PG Phriday: PostgreSQL Select Filters

Long have CASE statements been a double-edged sword in the database world. They’re functional, diverse, adaptive, and simple. Unfortunately they’re also somewhat bulky, and when it comes to using them to categorize aggregates, something of a hack. This is why I wanted to cry with joy when I found out that PostgreSQL 9.4 introduced a feature I’ve always wanted, but found difficult to express as a need. I mean, CASE statements are fine, right? Well, yes they are, but now we have something better. Now, we have the FILTER aggregate expression.

I always like working with examples, so let’s create some test data to illustrate just what I’m talking about.

CREATE TABLE sys_order
(
    order_id     SERIAL     NOT NULL,
    product_id   INT        NOT NULL,
    item_count   INT        NOT NULL,
    order_dt     TIMESTAMP  NOT NULL DEFAULT now()
);

INSERT INTO sys_order (product_id, item_count)
SELECT (a.id % 100) + 1, (random()*10)::INT + 1
  FROM generate_series(1, 1000000) a(id);

ALTER TABLE sys_order ADD CONSTRAINT pk_order_order_id
      PRIMARY KEY (order_id);

We now have a table for tracking fake orders, using 100 nonexistent products. I added the primary key after loading the table as a well known DBA trick. Doing this after data loading means the index can be created as a single step, which is much more efficient than repeatedly extending an existing index.

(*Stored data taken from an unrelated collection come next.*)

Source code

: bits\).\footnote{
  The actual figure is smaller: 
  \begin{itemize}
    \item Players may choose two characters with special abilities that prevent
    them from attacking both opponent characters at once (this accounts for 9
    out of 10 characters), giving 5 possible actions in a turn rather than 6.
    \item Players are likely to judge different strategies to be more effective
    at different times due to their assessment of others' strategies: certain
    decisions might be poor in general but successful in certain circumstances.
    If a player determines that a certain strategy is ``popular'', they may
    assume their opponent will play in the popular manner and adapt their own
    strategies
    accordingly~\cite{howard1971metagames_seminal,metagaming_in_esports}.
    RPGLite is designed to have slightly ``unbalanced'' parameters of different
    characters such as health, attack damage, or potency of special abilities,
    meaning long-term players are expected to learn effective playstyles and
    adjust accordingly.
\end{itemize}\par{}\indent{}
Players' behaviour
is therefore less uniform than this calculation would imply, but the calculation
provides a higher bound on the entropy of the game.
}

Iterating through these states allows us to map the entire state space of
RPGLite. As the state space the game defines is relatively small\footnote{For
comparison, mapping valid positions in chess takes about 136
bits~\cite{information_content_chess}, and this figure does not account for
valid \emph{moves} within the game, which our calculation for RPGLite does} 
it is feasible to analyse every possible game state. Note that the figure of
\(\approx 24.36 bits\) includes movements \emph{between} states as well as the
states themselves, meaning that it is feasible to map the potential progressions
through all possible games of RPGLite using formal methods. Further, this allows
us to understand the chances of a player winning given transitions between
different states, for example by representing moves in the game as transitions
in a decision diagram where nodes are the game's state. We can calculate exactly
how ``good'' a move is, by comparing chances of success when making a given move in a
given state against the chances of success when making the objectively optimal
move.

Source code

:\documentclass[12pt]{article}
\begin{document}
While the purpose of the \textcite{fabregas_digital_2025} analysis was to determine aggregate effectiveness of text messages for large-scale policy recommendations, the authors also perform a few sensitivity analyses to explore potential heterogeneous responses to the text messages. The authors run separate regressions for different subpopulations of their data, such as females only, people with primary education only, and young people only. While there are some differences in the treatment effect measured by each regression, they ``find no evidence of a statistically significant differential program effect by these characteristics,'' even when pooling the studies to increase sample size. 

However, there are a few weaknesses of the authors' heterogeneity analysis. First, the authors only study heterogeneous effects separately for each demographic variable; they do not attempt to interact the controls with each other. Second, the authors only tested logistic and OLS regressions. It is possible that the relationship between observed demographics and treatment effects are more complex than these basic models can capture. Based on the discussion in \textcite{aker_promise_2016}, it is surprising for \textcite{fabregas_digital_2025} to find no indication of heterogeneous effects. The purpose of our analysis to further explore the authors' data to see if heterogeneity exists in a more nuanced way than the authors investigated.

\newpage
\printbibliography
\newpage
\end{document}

With that out of the way, let’s do a basic product order count, since that’s something many people are already familiar with:

SELECT sum(item_count) AS total
  FROM sys_order;

-[ RECORD 1 ]--
total | 1000000

No surprises here. But what happens when Jeff from Accounting wants to know how many people ordered five specific products as a column list? In the old days, we might do something like this:

SELECT sum(CASE WHEN product_id = 1 THEN item_count ELSE 0 END) AS horse_mask_count,
       sum(CASE WHEN product_id = 7 THEN item_count ELSE 0 END) AS eyeball_count,
       sum(CASE WHEN product_id = 13 THEN item_count ELSE 0 END) AS badger_count,
       sum(CASE WHEN product_id = 29 THEN item_count ELSE 0 END) AS orb_count,
       sum(CASE WHEN product_id = 73 THEN item_count ELSE 0 END) AS memebox_count
  FROM sys_order;

 horse_mask_count | eyeball_count | badger_count | orb_count | memebox_count 
------------------+---------------+--------------+-----------+---------------
            59870 |         59951 |        59601 |     59887 |         60189

Gross.

As a DBA, I’ve seen more of these than I can reasonably stand, and hate them every single time. It’s not the use of the CASE statement that is so irksome, but the micromanaging methodology necessary to reduce the count to zero for unwanted items. With FILTER however, this query changes quite a bit:

SELECT sum(item_count) FILTER (WHERE product_id = 1) AS horse_mask_count,
       sum(item_count) FILTER (WHERE product_id = 7) AS eyeball_count,
       sum(item_count) FILTER (WHERE product_id = 13) AS badger_count,
       sum(item_count) FILTER (WHERE product_id = 29) AS orb_count,
       sum(item_count) FILTER (WHERE product_id = 73) AS memebox_count
  FROM sys_order;

 horse_mask_count | eyeball_count | badger_count | orb_count | memebox_count 
------------------+---------------+--------------+-----------+---------------
            59870 |         59951 |        59601 |     59887 |         60189

The query itself isn’t much shorter, but semantically, it’s far easier to understand what we’re trying to accomplish. It’s clear that we want the item count for each specific product, and nothing else. Further, since this is built-in functionality instead of a gross hack, it’s much faster. On the system we used for testing, after ten runs, the average time for the CASE variant was about 500ms; the FILTER version was about 300ms. In both cases, the query execution plan is identical. Internally however, invoking hundreds of thousands of CASE statements causes an immense CPU impact, where FILTER can utilize set grouping or another efficient stratagem based on the filter criteria. For large OLAP databases, this is a significant improvement in both query simplicity and performance.

This is good stuff we are getting in these new releases, and I encourage everyone to enjoy all of the new toys we get every year. Some of them are much more than mere window-dressing.